Please fix the trademark policy in regards to code

Ellie kittens at
Wed Oct 7 08:02:38 CDT 2020

Thanks for your responses, they have been very helpful!

I do wonder, would it maybe be possible and useful to add a note for
this anyway, just for informational purposes?

E.g. the Linux foundation puts the following:

"There are also some basic rights that everyone has to use any
trademark, which are often referred to as “fair use,” and The Linux
Foundation does not intend to restrict those rights.  You may make fair
use of word marks to make true factual statements.  But fair use does
not permit you to state or imply that the owner of a mark produces,
endorses, or supports your company, products, or services.  Even when
making fair use of a trademark, you should acknowledge the owner of the
trademark with a trademark notice, such as the notice displayed on The
Linux Foundation project websites."

I would find such a remark helpful, although the last sentence kind of
makes it again sound like they expect me to put (R) into the source code
 which I find a bit unfortunate. Some qualifier like "you should, +where
that is practical to do, acknowledge ..." might help alleviate this,

In general, unless you only expect people to care about the guidelines
as soon as you send them angry legal letters, I feel like it would be
helpful to try to be more explanatory for uneducated people like me
regarding such practical questions. After all my intent reading the
guidelines as a non-lawyer was to see if I could comply in reasonable
ways anyway, which I would assume would be in your interest.

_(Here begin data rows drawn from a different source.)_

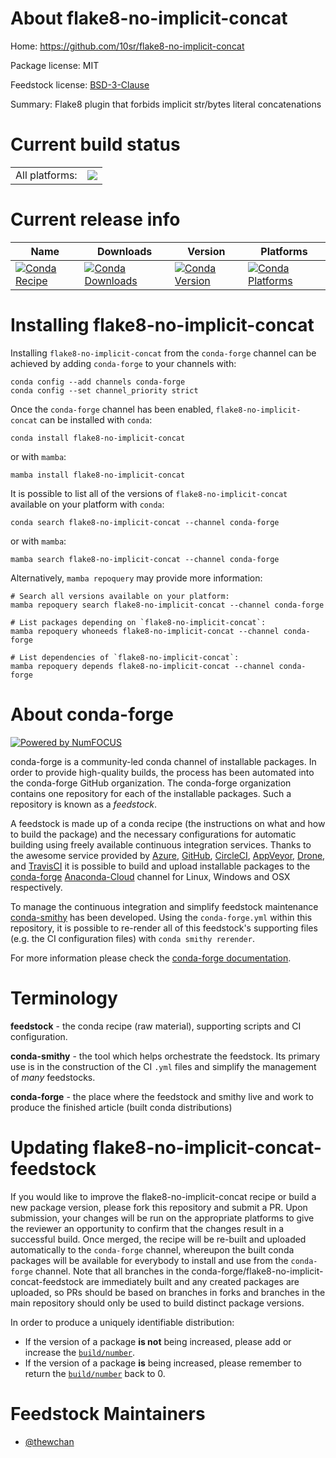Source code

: About flake8-no-implicit-concat
===============================

Home: https://github.com/10sr/flake8-no-implicit-concat

Package license: MIT

Feedstock license: [BSD-3-Clause](https://github.com/conda-forge/flake8-no-implicit-concat-feedstock/blob/main/LICENSE.txt)

Summary: Flake8 plugin that forbids implicit str/bytes literal concatenations

Current build status
====================


<table><tr><td>All platforms:</td>
    <td>
      <a href="https://dev.azure.com/conda-forge/feedstock-builds/_build/latest?definitionId=14444&branchName=main">
        <img src="https://dev.azure.com/conda-forge/feedstock-builds/_apis/build/status/flake8-no-implicit-concat-feedstock?branchName=main">
      </a>
    </td>
  </tr>
</table>

Current release info
====================

| Name | Downloads | Version | Platforms |
| --- | --- | --- | --- |
| [![Conda Recipe](https://img.shields.io/badge/recipe-flake8--no--implicit--concat-green.svg)](https://anaconda.org/conda-forge/flake8-no-implicit-concat) | [![Conda Downloads](https://img.shields.io/conda/dn/conda-forge/flake8-no-implicit-concat.svg)](https://anaconda.org/conda-forge/flake8-no-implicit-concat) | [![Conda Version](https://img.shields.io/conda/vn/conda-forge/flake8-no-implicit-concat.svg)](https://anaconda.org/conda-forge/flake8-no-implicit-concat) | [![Conda Platforms](https://img.shields.io/conda/pn/conda-forge/flake8-no-implicit-concat.svg)](https://anaconda.org/conda-forge/flake8-no-implicit-concat) |

Installing flake8-no-implicit-concat
====================================

Installing `flake8-no-implicit-concat` from the `conda-forge` channel can be achieved by adding `conda-forge` to your channels with:

```
conda config --add channels conda-forge
conda config --set channel_priority strict
```

Once the `conda-forge` channel has been enabled, `flake8-no-implicit-concat` can be installed with `conda`:

```
conda install flake8-no-implicit-concat
```

or with `mamba`:

```
mamba install flake8-no-implicit-concat
```

It is possible to list all of the versions of `flake8-no-implicit-concat` available on your platform with `conda`:

```
conda search flake8-no-implicit-concat --channel conda-forge
```

or with `mamba`:

```
mamba search flake8-no-implicit-concat --channel conda-forge
```

Alternatively, `mamba repoquery` may provide more information:

```
# Search all versions available on your platform:
mamba repoquery search flake8-no-implicit-concat --channel conda-forge

# List packages depending on `flake8-no-implicit-concat`:
mamba repoquery whoneeds flake8-no-implicit-concat --channel conda-forge

# List dependencies of `flake8-no-implicit-concat`:
mamba repoquery depends flake8-no-implicit-concat --channel conda-forge
```


About conda-forge
=================

[![Powered by
NumFOCUS](https://img.shields.io/badge/powered%20by-NumFOCUS-orange.svg?style=flat&colorA=E1523D&colorB=007D8A)](https://numfocus.org)

conda-forge is a community-led conda channel of installable packages.
In order to provide high-quality builds, the process has been automated into the
conda-forge GitHub organization. The conda-forge organization contains one repository
for each of the installable packages. Such a repository is known as a *feedstock*.

A feedstock is made up of a conda recipe (the instructions on what and how to build
the package) and the necessary configurations for automatic building using freely
available continuous integration services. Thanks to the awesome service provided by
[Azure](https://azure.microsoft.com/en-us/services/devops/), [GitHub](https://github.com/),
[CircleCI](https://circleci.com/), [AppVeyor](https://www.appveyor.com/),
[Drone](https://cloud.drone.io/welcome), and [TravisCI](https://travis-ci.com/)
it is possible to build and upload installable packages to the
[conda-forge](https://anaconda.org/conda-forge) [Anaconda-Cloud](https://anaconda.org/)
channel for Linux, Windows and OSX respectively.

To manage the continuous integration and simplify feedstock maintenance
[conda-smithy](https://github.com/conda-forge/conda-smithy) has been developed.
Using the ``conda-forge.yml`` within this repository, it is possible to re-render all of
this feedstock's supporting files (e.g. the CI configuration files) with ``conda smithy rerender``.

For more information please check the [conda-forge documentation](https://conda-forge.org/docs/).

Terminology
===========

**feedstock** - the conda recipe (raw material), supporting scripts and CI configuration.

**conda-smithy** - the tool which helps orchestrate the feedstock.
                   Its primary use is in the construction of the CI ``.yml`` files
                   and simplify the management of *many* feedstocks.

**conda-forge** - the place where the feedstock and smithy live and work to
                  produce the finished article (built conda distributions)


Updating flake8-no-implicit-concat-feedstock
============================================

If you would like to improve the flake8-no-implicit-concat recipe or build a new
package version, please fork this repository and submit a PR. Upon submission,
your changes will be run on the appropriate platforms to give the reviewer an
opportunity to confirm that the changes result in a successful build. Once
merged, the recipe will be re-built and uploaded automatically to the
`conda-forge` channel, whereupon the built conda packages will be available for
everybody to install and use from the `conda-forge` channel.
Note that all branches in the conda-forge/flake8-no-implicit-concat-feedstock are
immediately built and any created packages are uploaded, so PRs should be based
on branches in forks and branches in the main repository should only be used to
build distinct package versions.

In order to produce a uniquely identifiable distribution:
 * If the version of a package **is not** being increased, please add or increase
   the [``build/number``](https://docs.conda.io/projects/conda-build/en/latest/resources/define-metadata.html#build-number-and-string).
 * If the version of a package **is** being increased, please remember to return
   the [``build/number``](https://docs.conda.io/projects/conda-build/en/latest/resources/define-metadata.html#build-number-and-string)
   back to 0.

Feedstock Maintainers
=====================

* [@thewchan](https://github.com/thewchan/)

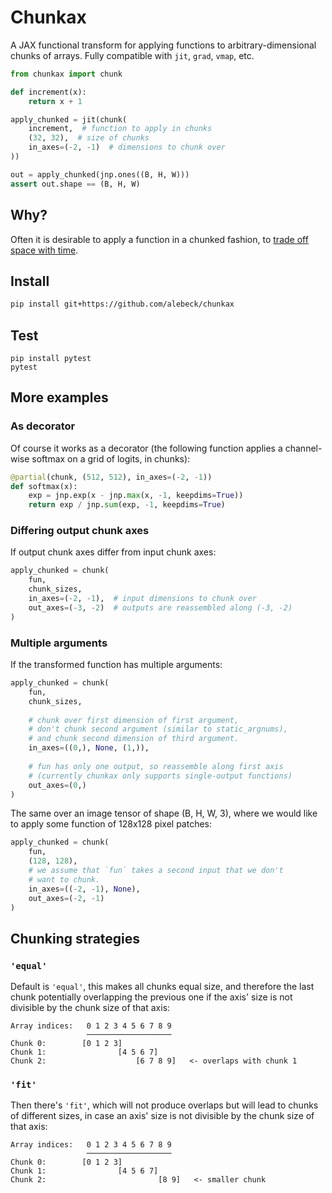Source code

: # Chunkax

A JAX functional transform for applying functions to arbitrary-dimensional chunks of arrays. Fully compatible with `jit`, `grad`, `vmap`, etc.

```python
from chunkax import chunk

def increment(x):
    return x + 1

apply_chunked = jit(chunk(
    increment,  # function to apply in chunks
    (32, 32),  # size of chunks
    in_axes=(-2, -1)  # dimensions to chunk over
))

out = apply_chunked(jnp.ones((B, H, W)))
assert out.shape == (B, H, W)
```

## Why?
Often it is desirable to apply a function in a chunked fashion, to [trade off space with time](https://en.wikipedia.org/wiki/Space–time_tradeoff).

## Install

```bash
pip install git+https://github.com/alebeck/chunkax
```

## Test

```
pip install pytest
pytest
```

## More examples

### As decorator
Of course it works as a decorator (the following function applies a channel-wise softmax on a grid of logits, in chunks):
```python
@partial(chunk, (512, 512), in_axes=(-2, -1))
def softmax(x):
    exp = jnp.exp(x - jnp.max(x, -1, keepdims=True))
    return exp / jnp.sum(exp, -1, keepdims=True)
```

### Differing output chunk axes
If output chunk axes differ from input chunk axes:
```python
apply_chunked = chunk(
    fun, 
    chunk_sizes,
    in_axes=(-2, -1),  # input dimensions to chunk over
    out_axes=(-3, -2)  # outputs are reassembled along (-3, -2)
)
```

### Multiple arguments
If the transformed function has multiple arguments:
```python
apply_chunked = chunk(
    fun, 
    chunk_sizes,
    
    # chunk over first dimension of first argument,
    # don't chunk second argument (similar to static_argnums),
    # and chunk second dimension of third argument.
    in_axes=((0,), None, (1,)),
    
    # fun has only one output, so reassemble along first axis
    # (currently chunkax only supports single-output functions)
    out_axes=(0,)
)
```

The same over an image tensor of shape (B, H, W, 3), where we would like to apply some function of 128x128 pixel patches:
```python
apply_chunked = chunk(
    fun,
    (128, 128),
    # we assume that `fun` takes a second input that we don't
    # want to chunk.
    in_axes=((-2, -1), None),
    out_axes=(-2, -1)
)
```

## Chunking strategies

### `'equal'`
Default is `'equal'`, this makes all chunks equal size, and therefore the last chunk potentially overlapping the previous one if the axis' size is not divisible by the chunk size of that axis:
```
Array indices:   0 1 2 3 4 5 6 7 8 9
                 ───────────────────
Chunk 0:        [0 1 2 3]
Chunk 1:                [4 5 6 7]
Chunk 2:                    [6 7 8 9]   <- overlaps with chunk 1
```

### `'fit'`
Then there's `'fit'`, which will not produce overlaps but will lead to chunks of different sizes, in case an axis' size is not divisible by the chunk size of that axis:
```
Array indices:   0 1 2 3 4 5 6 7 8 9
                 ───────────────────
Chunk 0:        [0 1 2 3]
Chunk 1:                [4 5 6 7]
Chunk 2:                         [8 9]   <- smaller chunk
```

On 10/7/20 1:11 AM, Bill Poser via Unicode wrote:
> It is not the case that any use of a trademark constitutes infringement
> or requires permission. Trademark owners sometimes try to persuade
> people that this is so and issue rules as to how their trademark should
> be used, but they're blowing smoke.  A trademark is only infringed when
> there is a risk of confusion. I can't name my beverage "Coca-Cola" or
> something similar like "Cokacola",  because there is a risk that
> consumers will confuse it with the original product. I can write an
> article about Coca-Cola, and refer to it by that name as much as I like,
> because I am using the trademark to identify the product with which the
> owner has associated it. I am not creating any risk of confusion in the
> eye of the consumer. Similarly, the Unicode Consortium has the right to
> block the use of "Unicode" in reference to some competing encoding
> standard, but it has no right to block the use of the term in the title
> or text of articles about the Unicode standard. 
> On Thu, Oct 1, 2020 at 11:28 AM Richard Wordingham via Unicode
> <unicode at <mailto:unicode at>> wrote:
>     On Thu, 1 Oct 2020 07:27:11 -0700
>     Ken Whistler via Unicode <unicode at
>     <mailto:unicode at>> wrote:
>     > References to "unicode" in code and related files and libraries would
>     > generally be considered just a functional "fair use" reference, and
>     > nothing more.  Accordingly, the Unicode Consortium would not take
>     > exception to such a use, nor would it require the use of the
>     > trademark symbol in code, for the reasons you state.
>     I don't see any evidence of the Unicode Consortium going after
>     Wikipedia either, despite articles simply entitled "Unicode", or even
>     after respellings in other scripts.  As for
>, that even uses the genitive
>     singular for "Signum Unicodicis" - isn't that required to be "Signum
>     Unicodex" if "Unicodex" is pukka Latin?